• Dataset entries:
=== Section Start ===
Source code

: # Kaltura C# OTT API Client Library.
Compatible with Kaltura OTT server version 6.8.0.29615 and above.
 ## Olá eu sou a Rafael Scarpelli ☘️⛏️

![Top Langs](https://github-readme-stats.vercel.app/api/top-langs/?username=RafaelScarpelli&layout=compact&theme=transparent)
=== Section End ===
• INSTRUCTIONS TO FOLLOW:
When you output the entries, keep every line exactly as it appears above.

• ANSWER BELOW:
Source code

: # Kaltura C# OTT API Client Library.
Compatible with Kaltura OTT server version 6.8.0.29615 and above.
 ## Olá eu sou a Rafael Scarpelli ☘️⛏️

![Top Langs](https://github-readme-stats.vercel.app/api/top-langs/?username=RafaelScarpelli&layout=compact&theme=transparent)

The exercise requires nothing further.